TC SRM 527

p275

It is p275 so would be a bit harder than the normal p250. The problem is:
Find a tree with n nodes that achieves maximum score. The score of a tree is the sum of score of all nodes, and the score of a node depends on its degree. You are given an array scores[0..n-1] with each element between 0 and 10000, a node with degree d would have score=scores[d-1].

Thought for quite some time but no good idea. For a tree you can try recursively remove one leaf and work on the rest. Another line of attack is to notice the total deg of a tree is 2(n-1). Enumerate a node with deg=1 to n-1 and recurse on the (n-1,d-deg).
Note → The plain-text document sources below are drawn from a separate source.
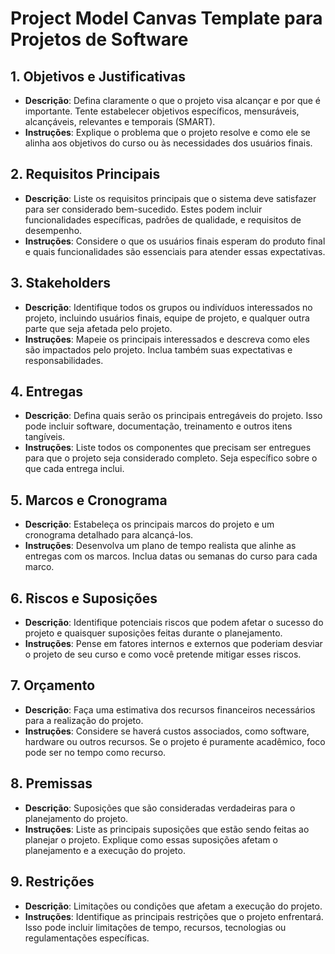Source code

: # Project Model Canvas Template para Projetos de Software

## 1. Objetivos e Justificativas
- **Descrição**: Defina claramente o que o projeto visa alcançar e por que é importante. Tente estabelecer objetivos específicos, mensuráveis, alcançáveis, relevantes e temporais (SMART).
- **Instruções**: Explique o problema que o projeto resolve e como ele se alinha aos objetivos do curso ou às necessidades dos usuários finais.

## 2. Requisitos Principais
- **Descrição**: Liste os requisitos principais que o sistema deve satisfazer para ser considerado bem-sucedido. Estes podem incluir funcionalidades específicas, padrões de qualidade, e requisitos de desempenho.
- **Instruções**: Considere o que os usuários finais esperam do produto final e quais funcionalidades são essenciais para atender essas expectativas.

## 3. Stakeholders
- **Descrição**: Identifique todos os grupos ou indivíduos interessados no projeto, incluindo usuários finais, equipe de projeto, e qualquer outra parte que seja afetada pelo projeto.
- **Instruções**: Mapeie os principais interessados e descreva como eles são impactados pelo projeto. Inclua também suas expectativas e responsabilidades.

## 4. Entregas
- **Descrição**: Defina quais serão os principais entregáveis do projeto. Isso pode incluir software, documentação, treinamento e outros itens tangíveis.
- **Instruções**: Liste todos os componentes que precisam ser entregues para que o projeto seja considerado completo. Seja específico sobre o que cada entrega inclui.

## 5. Marcos e Cronograma
- **Descrição**: Estabeleça os principais marcos do projeto e um cronograma detalhado para alcançá-los.
- **Instruções**: Desenvolva um plano de tempo realista que alinhe as entregas com os marcos. Inclua datas ou semanas do curso para cada marco.

## 6. Riscos e Suposições
- **Descrição**: Identifique potenciais riscos que podem afetar o sucesso do projeto e quaisquer suposições feitas durante o planejamento.
- **Instruções**: Pense em fatores internos e externos que poderiam desviar o projeto de seu curso e como você pretende mitigar esses riscos.

## 7. Orçamento
- **Descrição**: Faça uma estimativa dos recursos financeiros necessários para a realização do projeto.
- **Instruções**: Considere se haverá custos associados, como software, hardware ou outros recursos. Se o projeto é puramente acadêmico, foco pode ser no tempo como recurso.

## 8. Premissas
- **Descrição**: Suposições que são consideradas verdadeiras para o planejamento do projeto.
- **Instruções**: Liste as principais suposições que estão sendo feitas ao planejar o projeto. Explique como essas suposições afetam o planejamento e a execução do projeto.

## 9. Restrições
- **Descrição**: Limitações ou condições que afetam a execução do projeto.
- **Instruções**: Identifique as principais restrições que o projeto enfrentará. Isso pode incluir limitações de tempo, recursos, tecnologias ou regulamentações específicas.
However, there is no guarantee that there is a node with deg.

Archon.JK submitted this problem within 5min!

I think I understand the problem now, after reading Archon.JK's solution.

his code looks like this
dp[1][0] = 0, u[] = [0, score[]]
for i=1 to n
for j=1 to i-1
for p=1 to n-1
for q=0 to n-2
dp[i][p] = max(dp[i][p], dp[j][p-1]+dp[i-j][q]-u[p-1]-u[q]+u[p]+u[q+1])

and the answer is max of dp[n][0] to dp[n][n-1]

dp[i][j] means best score for a tree with i nodes and one of them has deg=j
The idea is to split a tree with i nodes and a node with deg=p into two subtrees, one with j nodes and the other with i-j nodes, split at deg=p, so one subtree now has a node with deg=p-1 and the other one has deg=q. After merge they become deg=p and deg=q+1.

One possible improvement is to split a tree at a leaf, at node with deg=d. The code looks like this

dp[1][0]=0;
for i=2 to n
for d=1 to i-1
dp[i][d] = max( , dp[i-1][d-1]+dp[1][0]-u[d-1]-u[0]+u[d]+u[1])
we also need to update dp[i][1] since we now have a deg=1 node
dp[i][1] = max( , dp[i][d])

Now the answer is dp[n][1]

// As I was writing this one, I realized how difficult it is to write a solution. That explains why so few people would bother to write solution or summary and even for those who do, it gets delayed or incomplete

p450
Given the rows of a matrix, in order from 0 to m-1. Each row is a string of "0,1,?"
the columns are given as well, in random order. The problem is to find a matrix that agrees with both given rows and columns, and among all feasible ones, find the lexico smallest matrix. No more than 30 rows and 30 columns.

No good idea. As usual I have no idea on level 2 problem.

OK, lyrically's solution makes sense now.
Since we want lexico minimum solution, for each pos, from row 0 to m-1, col 0 to n-1, if cell is '?', we try '0', if the resulted subproblem has a feasible solution, then we fix this '?' to '0', otherwise we put a '1' here.

The subproblem is a bipartite matching problem, cardinality only, without weights. We can construct col[0] to col[n-1] from the rows. If there is a perfect match to the permuted columns, then we have a feasible solution.

Actually, for TC problems, many times if it looks like you need to try all permutations, there is a good chance that you can solve it with bipartite matching.

TODO: both topcoder.com and arena are down currently, need to verify solution.

p250 and p500 PASSED.
Two bugs in implementation of augment, one is that left is 0..n-1 and right is n..2n-1. and when augment, if from left to right, try all neighbors, if right to left, need to follow the matched vertex on the left.

Currently use BFS. The code looks rather ad hoc.